The secret gems behind building container images, Enter: BuildKit & Docker Buildx

Photo by CHUTTERSNAP on Unsplash

The secret gems behind building container images, Enter: BuildKit & Docker Buildx

Featured on Hashnode

Abstract

Containers are a part of our life right now, and until recent years our knowledge is only limited to Docker itself. Because it handles everything for us, it provides a high-level language, Dockerfile, where you construct your image, and it can quickly run the given container image with a single line of command. However, after its first release, there was a need for an open-source community, so Docker initiated an umbrella project named Moby. Under that project, Docker separated itself into many parts, such as containerd for the container runtime and the BuildKit project as an alternative to Docker build engine.

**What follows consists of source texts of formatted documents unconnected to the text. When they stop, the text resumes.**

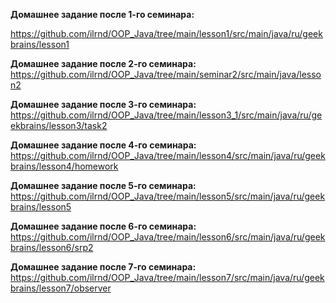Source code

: **Домашнее задание после 1-го семинара:**

https://github.com/ilrnd/OOP_Java/tree/main/lesson1/src/main/java/ru/geekbrains/lesson1

**Домашнее задание после 2-го семинара:**
https://github.com/ilrnd/OOP_Java/tree/main/seminar2/src/main/java/lesson2

**Домашнее задание после 3-го семинара:**
https://github.com/ilrnd/OOP_Java/tree/main/lesson3_1/src/main/java/ru/geekbrains/lesson3/task2

**Домашнее задание после 4-го семинара:**
https://github.com/ilrnd/OOP_Java/tree/main/lesson4/src/main/java/ru/geekbrains/lesson4/homework

**Домашнее задание после 5-го семинара:**
https://github.com/ilrnd/OOP_Java/tree/main/lesson5/src/main/java/ru/geekbrains/lesson5

**Домашнее задание после 6-го семинара:**
https://github.com/ilrnd/OOP_Java/tree/main/lesson6/src/main/java/ru/geekbrains/lesson6/srp2

**Домашнее задание после 7-го семинара:**
https://github.com/ilrnd/OOP_Java/tree/main/lesson7/src/main/java/ru/geekbrains/lesson7/observer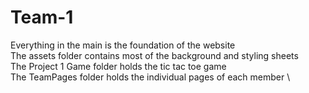 # Team-1
Everything in the main is the foundation of the website \
The assets folder contains most of the background and styling sheets \
The Project 1 Game folder holds the tic tac toe game \
The TeamPages folder holds the individual pages of each member \
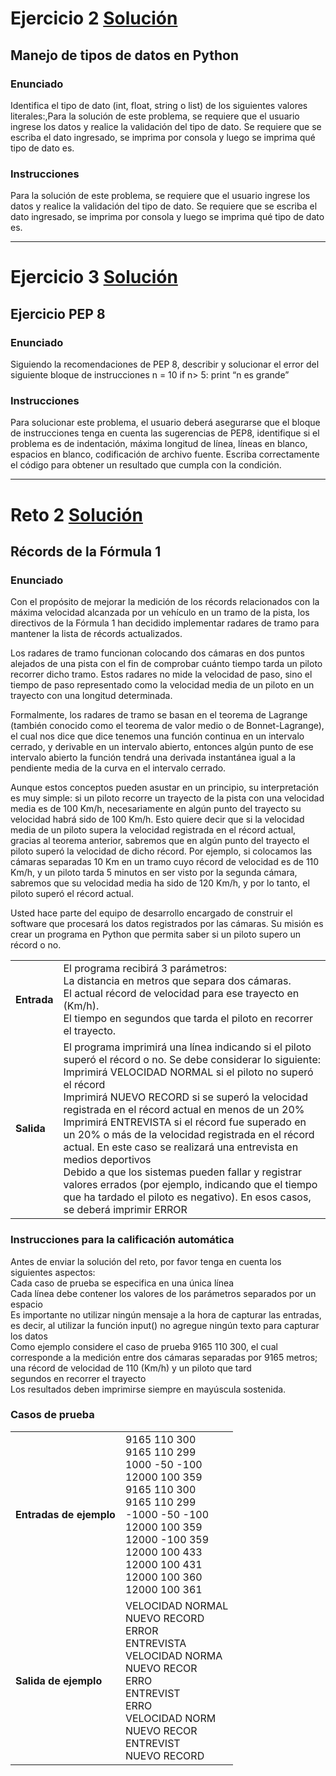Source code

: # Ejercicio 2 [Solución](https://github.com/dsernag/MisionTICUSA2022/blob/main/Ciclo1Python/Semana2/Ejercicio2.py)
## Manejo de tipos de datos en Python
### Enunciado
Identifica el tipo de dato (int, float, string o list) de los siguientes valores literales:,Para la solución de este problema, se requiere que el usuario ingrese los datos y realice la validación del tipo de dato. Se requiere que se escriba el dato ingresado, se imprima por consola y luego se imprima qué tipo de dato es.

### Instrucciones
Para la solución de este problema, se requiere que el usuario ingrese los datos y realice la validación del tipo de dato. Se requiere que se escriba el dato ingresado, se imprima por consola y luego se imprima qué tipo de dato es.
___
# Ejercicio 3 [Solución](https://github.com/dsernag/MisionTICUSA2022/blob/main/Ciclo1Python/Semana2/Ejercicio3.py)
## Ejercicio PEP 8
### Enunciado
Siguiendo la recomendaciones de PEP 8, describir y solucionar el error del siguiente bloque de instrucciones n = 10 if n> 5: print “n es grande”

### Instrucciones
Para solucionar este problema, el usuario deberá asegurarse que el bloque de instrucciones tenga en cuenta las sugerencias de PEP8, identifique si el problema es de indentación, máxima longitud de línea, líneas en blanco, espacios en blanco, codificación de archivo fuente. Escriba correctamente el código para obtener un resultado que cumpla con la condición.
___
# Reto 2 [Solución](https://github.com/dsernag/MisionTICUSA2022/blob/main/Ciclo1Python/Semana2/Reto2.py)
## Récords de la Fórmula 1

### Enunciado

Con el propósito de mejorar la medición de los récords relacionados con la máxima velocidad alcanzada por un vehículo en un tramo de la pista, los directivos de la Fórmula 1 han decidido implementar radares de tramo para mantener la lista de récords actualizados.

Los radares de tramo funcionan colocando dos cámaras en dos puntos alejados de una pista con el fin de comprobar cuánto tiempo tarda un piloto recorrer dicho tramo. Estos radares no mide la velocidad de paso, sino el tiempo de paso representado como la velocidad media de un piloto en un trayecto con una longitud determinada.

Formalmente, los radares de tramo se basan en el teorema de Lagrange (también conocido como el teorema de valor medio o de Bonnet-Lagrange), el cual nos dice que dice tenemos una función continua en un intervalo cerrado, y derivable en un intervalo abierto, entonces algún punto de ese intervalo abierto la función tendrá una derivada instantánea igual a la pendiente media de la curva en el intervalo cerrado.

Aunque estos conceptos pueden asustar en un principio, su interpretación es muy simple: si un piloto recorre un trayecto de la pista con una velocidad media es de 100 Km/h, necesariamente en algún punto del trayecto su velocidad habrá sido de 100 Km/h. Esto quiere decir que si la velocidad media de un piloto supera la velocidad registrada en el récord actual, gracias al teorema anterior, sabremos que en algún punto del trayecto el piloto superó la velocidad de dicho récord. Por ejemplo, si colocamos las cámaras separadas 10 Km en un tramo cuyo récord de velocidad es de 110 Km/h, y un piloto tarda 5 minutos en ser visto por la segunda cámara, sabremos que su velocidad media ha sido de 120 Km/h, y por lo tanto, el piloto superó el récord actual.

Usted hace parte del equipo de desarrollo encargado de construir el software que procesará los datos registrados por las cámaras. Su misión es crear un programa en Python que permita saber si un piloto supero un récord o no.

| | |
| --- | --- |
| **Entrada** | El programa recibirá 3 parámetros: </br>La distancia en metros que separa dos cámaras.</br>El actual récord de velocidad para ese trayecto en (Km/h).</br>El tiempo en segundos que tarda el piloto en recorrer el trayecto.|
| **Salida** | El programa imprimirá una línea indicando si el piloto superó el récord o no. Se debe considerar lo siguiente: <br> Imprimirá VELOCIDAD NORMAL si el piloto no superó el récord <br> Imprimirá NUEVO RECORD si se superó la velocidad registrada en el récord actual en menos de un 20% <br> Imprimirá ENTREVISTA si el récord fue superado en un 20% o más de la velocidad registrada en el récord actual. En este caso se realizará una entrevista en medios deportivos <br> Debido a que los sistemas pueden fallar y registrar valores errados (por ejemplo, indicando que el tiempo que ha tardado el piloto es negativo). En esos casos, se deberá imprimir ERROR|

### Instrucciones para la calificación automática

Antes de enviar la solución del reto, por favor tenga en cuenta los siguientes aspectos: <br> Cada caso de prueba se especifica en una única línea <br> Cada línea debe contener los valores de los parámetros separados por un espacio <br> Es importante no utilizar ningún mensaje a la hora de capturar las entradas, es decir, al utilizar la función input() no agregue ningún texto para capturar los datos <br> Como ejemplo considere el caso de prueba 9165 110 300, el cual corresponde a la medición entre dos cámaras separadas por 9165 metros; una récord de velocidad de 110 (Km/h) y un piloto que tard <br> segundos en recorrer el trayecto <br> Los resultados deben imprimirse siempre en mayúscula sostenida.

### Casos de prueba

| | |
| --- | --- |
| **Entradas de ejemplo** | 9165 110 300 </br> 9165 110 299 </br> 1000 -50 -100 </br> 12000 100 359 <br> 9165 110 300 <br> 9165 110 299 <br> -1000 -50 -100 <br> 12000 100 359 <br> 12000 -100 359 <br> 12000 100 433 <br> 12000 100 431 <br> 12000 100 360 <br> 12000 100 361 |
| **Salida de ejemplo** | VELOCIDAD NORMAL </br> NUEVO RECORD </br> ERROR </br> ENTREVISTA <br> VELOCIDAD NORMA <br> NUEVO RECOR <br> ERRO <br> ENTREVIST <br> ERRO <br> VELOCIDAD NORM <br> NUEVO RECOR <br> ENTREVIST <br> NUEVO RECORD |
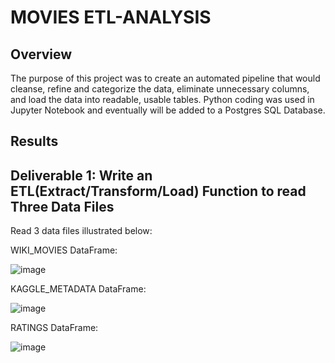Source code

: # MOVIES ETL-ANALYSIS

## Overview ##

The purpose of this project was to create an automated pipeline that would cleanse, 
refine and categorize the data, eliminate unnecessary columns, and load the data into 
readable, usable tables.  Python coding was used in Jupyter Notebook and eventually 
will be added to a Postgres SQL Database.

## Results ##

## Deliverable 1: Write an ETL(Extract/Transform/Load) Function to read Three Data Files ##


Read 3 data files illustrated below:

WIKI_MOVIES DataFrame:

![image](https://user-images.githubusercontent.com/8845050/171804802-4dfa60bc-6f07-4c1d-834b-92ecacfed630.png)

KAGGLE_METADATA DataFrame:

![image](https://user-images.githubusercontent.com/8845050/171804673-07c8cb91-bcde-49b1-a088-9176e1f621d9.png)

RATINGS DataFrame:

![image](https://user-images.githubusercontent.com/8845050/171804578-2a7c7a1f-fd67-4b6d-9774-a3474a6fd0fe.png)


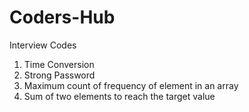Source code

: # Coders-Hub
Interview Codes

1) Time Conversion
2) Strong Password
3) Maximum count of frequency of element in an array
4) Sum of two elements to reach the target value
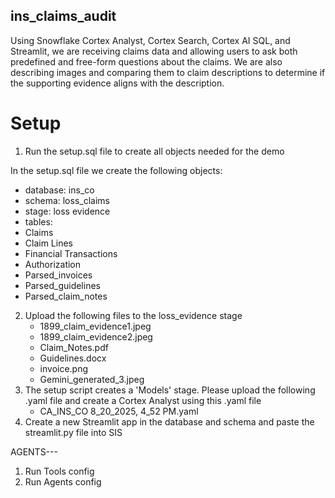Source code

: ## ins_claims_audit
Using Snowflake Cortex Analyst, Cortex Search, Cortex AI SQL, and Streamlit, we are receiving claims data and allowing users to ask both predefined and free-form questions about the claims. We are also describing images and comparing them to claim descriptions to determine if the supporting evidence aligns with the description.


# Setup
1. Run the setup.sql file to create all objects needed for the demo

In the setup.sql file we create the following objects:

* database: ins_co
* schema: loss_claims
* stage: loss evidence
*  tables:
  * Claims
  * Claim Lines
  * Financial Transactions
  * Authorization
  * Parsed_invoices
  * Parsed_guidelines
  * Parsed_claim_notes

2. Upload the following files to the loss_evidence stage
   * 1899_claim_evidence1.jpeg
   * 1899_claim_evidence2.jpeg
   * Claim_Notes.pdf
   * Guidelines.docx
   * invoice.png
   * Gemini_generated_3.jpeg
4. The setup script creates a 'Models' stage. Please upload the following .yaml file and create a Cortex Analyst using this .yaml file
   * CA_INS_CO 8_20_2025, 4_52 PM.yaml
6. Create a new Streamlit app in the database and schema and paste the streamlit.py file into SIS

 
AGENTS---

1. Run Tools config
2. Run Agents config

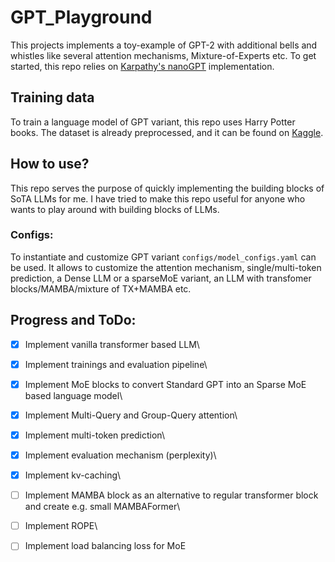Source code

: # GPT_Playground
This projects implements a toy-example of GPT-2 with additional bells and whistles like several attention mechanisms, Mixture-of-Experts etc. 
To get started, this repo relies on [Karpathy's nanoGPT](https://github.com/karpathy/nanoGPT) implementation. 

## Training data
To train a language model of GPT variant, this repo uses Harry Potter books. The dataset is already preprocessed, and it
can be found on [Kaggle](https://www.kaggle.com/datasets/moxxis/harry-potter-lstm).


## How to use?

This repo serves the purpose of quickly implementing the building blocks of SoTA LLMs for me. I have tried to make this repo useful for anyone
who wants to play around with building blocks of LLMs.

### Configs:
To instantiate and customize GPT variant `configs/model_configs.yaml` can be used. It allows to customize the attention mechanism, single/multi-token prediction,
a Dense LLM or a sparseMoE variant, an LLM with transfomer blocks/MAMBA/mixture of TX+MAMBA etc. 


## Progress and ToDo:
- [x] Implement vanilla transformer based LLM\
- [x] Implement trainings and evaluation pipeline\
- [x] Implement MoE blocks to convert Standard GPT into an Sparse MoE based language model\
- [x] Implement Multi-Query and Group-Query attention\
- [x] Implement multi-token prediction\
- [x] Implement evaluation mechanism (perplexity)\
- [x] Implement kv-caching\
- [ ] Implement MAMBA block as an alternative to regular transformer block and create e.g. small MAMBAFormer\
- [ ] Implement ROPE\
- [ ] Implement load balancing loss for MoE

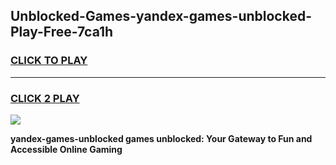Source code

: 
## Unblocked-Games-yandex-games-unblocked-Play-Free-7ca1h
<h3>
<a href="https://premium76.site?title=yandex-games-unblocked&ref=10A">CLICK TO PLAY</a></h3>
<hr>

<h3>
<a href="https://premium76.site?title=yandex-games-unblocked&ref=10A">CLICK 2 PLAY</a>
  
</h3>

<a href="https://premium76.site?title=yandex-games-unblocked&ref=10A"><img src="https://clearcache.store/games.png"></a>


**yandex-games-unblocked games unblocked: Your Gateway to Fun and Accessible Online Gaming**
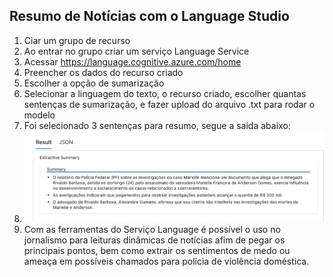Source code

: ## Resumo de Notícias com o Language Studio

1. Ciar um grupo de recurso
2. Ao entrar no grupo criar um serviço Language Service
3. Acessar https://language.cognitive.azure.com/home
4. Preencher os dados do recurso criado
5. Escolher a opção de sumarização
6. Selecionar a linguagem do texto, o recurso criado, escolher quantas sentenças de sumarização, e fazer upload do arquivo .txt para rodar o modelo
7. Foi selecionado 3 sentenças para resumo, segue a saída abaixo:
8. ![](/Projeto%20Azure%20Language%20Studio/outputs/out1.png)
9. Com as ferramentas do Serviço Language é possível o uso no jornalismo para leituras dinâmicas de notícias afim de pegar os principais pontos, bem como extrair os sentimentos de medo ou ameaça em possíveis chamados para polícia de violência doméstica.
 


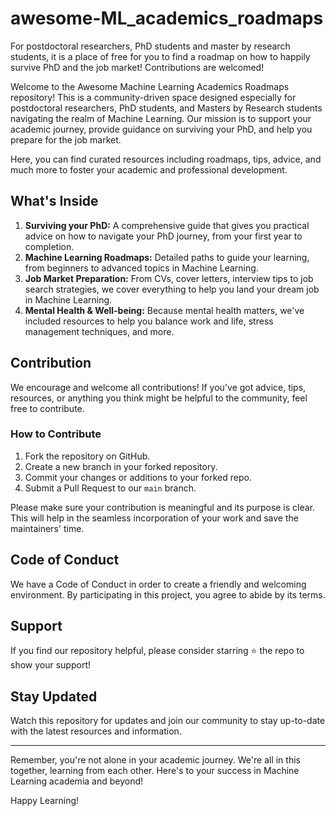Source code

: # awesome-ML_academics_roadmaps
For postdoctoral researchers, PhD students and master by research students, it is a place of free for you to find a roadmap on how to happily survive PhD and the job market! Contributions are welcomed!

Welcome to the Awesome Machine Learning Academics Roadmaps repository! This is a community-driven space designed especially for postdoctoral researchers, PhD students, and Masters by Research students navigating the realm of Machine Learning. Our mission is to support your academic journey, provide guidance on surviving your PhD, and help you prepare for the job market.

Here, you can find curated resources including roadmaps, tips, advice, and much more to foster your academic and professional development.

## What's Inside

1. **Surviving your PhD:** A comprehensive guide that gives you practical advice on how to navigate your PhD journey, from your first year to completion.
2. **Machine Learning Roadmaps:** Detailed paths to guide your learning, from beginners to advanced topics in Machine Learning.
3. **Job Market Preparation:** From CVs, cover letters, interview tips to job search strategies, we cover everything to help you land your dream job in Machine Learning.
4. **Mental Health & Well-being:** Because mental health matters, we've included resources to help you balance work and life, stress management techniques, and more.

## Contribution

We encourage and welcome all contributions! If you've got advice, tips, resources, or anything you think might be helpful to the community, feel free to contribute.

### How to Contribute

1. Fork the repository on GitHub.
2. Create a new branch in your forked repository.
3. Commit your changes or additions to your forked repo.
4. Submit a Pull Request to our `main` branch.

Please make sure your contribution is meaningful and its purpose is clear. This will help in the seamless incorporation of your work and save the maintainers' time.

## Code of Conduct

We have a Code of Conduct in order to create a friendly and welcoming environment. By participating in this project, you agree to abide by its terms.

## Support

If you find our repository helpful, please consider starring :star: the repo to show your support! 

## Stay Updated

Watch this repository for updates and join our community to stay up-to-date with the latest resources and information.

----

Remember, you're not alone in your academic journey. We're all in this together, learning from each other. Here's to your success in Machine Learning academia and beyond!

Happy Learning!
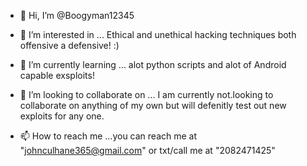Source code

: - 👋 Hi, I’m @Boogyman12345
- 👀 I’m interested in ... Ethical and unethical hacking techniques both offensive a defensive! :)

- 🌱 I’m currently learning ... alot python scripts and alot of Android capable exsploits!

- 💞️ I’m looking to collaborate on ... I am currently not.looking to collaborate on anything of my own but will defenitly test out new exploits for any one.

- 📫 How to reach me ...you can reach me at "johnculhane365@gmail.com" or txt/call me at "2082471425"
<!---
Boogyman12345/Boogyman12345 is a ✨ special ✨ repository because its `README.md` (this file) appears on your GitHub profile.
You can click the Preview link to take a look at your changes.
--->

In this post, we will be outlining what BuildKit history. Then, in the following parts, we will show the internal components of BuildKit. Next, we will demonstrate how a user can interact with BuildKit, and we will discuss the benefits of using BuildKit in container image building.

History

Screen Shot 2022-03-24 at 12.04.11.png

Long story short, it all started with the tweet above. We’ll be explaining what we need to know about the history of the BuildKit project through this tweet.

First and foremost, we should talk about the Moby Project, the hidden gem behind Docker’s success.

The Moby Project is a new open-source project to advance the software containerization movement and help the ecosystem take containers mainstream. - Introducing Moby Project

Docker was born as a monolithic application. The Docker engine was responsible for doing all of the containerization work, such as creating and running containers, pulling images from registries, managing data, etc. With the release of Docker engine v1.11, the monolith has been decoupled into independent components, which caused Moby to be spun out. More basically, you can think Moby project as an R&D lab as Solomon Hykes said to experiment, develop new components, and collaborate with the ecosystem on the future of container technology by providing a comprehensive library to the contributors.

The next important thing we should mention is the person who is the primary developer of the BuildKit project, and it is safe to say that he is the person who made it all happen, basically, Tõnis Tiigi. So I highly recommend following him to keep up-to-date with the recent changes and updates about the BuildKit and Buildx projects. He is also writing excellent blog posts on his Medium account.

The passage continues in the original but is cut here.